**DATA SUPPLIED:**
+ + +
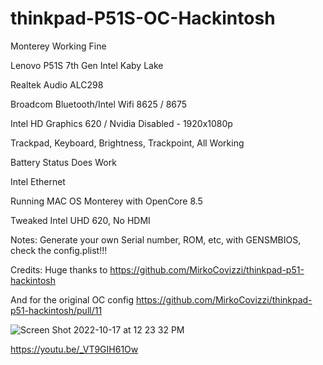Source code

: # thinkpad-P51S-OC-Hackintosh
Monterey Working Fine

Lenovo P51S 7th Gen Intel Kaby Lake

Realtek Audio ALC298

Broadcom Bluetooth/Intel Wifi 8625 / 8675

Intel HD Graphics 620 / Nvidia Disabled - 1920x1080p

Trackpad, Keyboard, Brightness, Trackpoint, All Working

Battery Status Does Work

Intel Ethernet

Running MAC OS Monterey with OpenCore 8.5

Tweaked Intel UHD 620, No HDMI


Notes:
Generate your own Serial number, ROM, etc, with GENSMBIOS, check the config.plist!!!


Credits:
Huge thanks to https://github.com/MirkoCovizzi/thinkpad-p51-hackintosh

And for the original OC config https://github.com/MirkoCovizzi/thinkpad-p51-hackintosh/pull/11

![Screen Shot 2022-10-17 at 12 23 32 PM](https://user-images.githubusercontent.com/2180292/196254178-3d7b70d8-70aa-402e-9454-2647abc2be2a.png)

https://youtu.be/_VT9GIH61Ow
+ + +
**ACTION ITEM:** Your answer should be a single number: the count of lines above with the word "config".

**TASK SOLUTION:** 2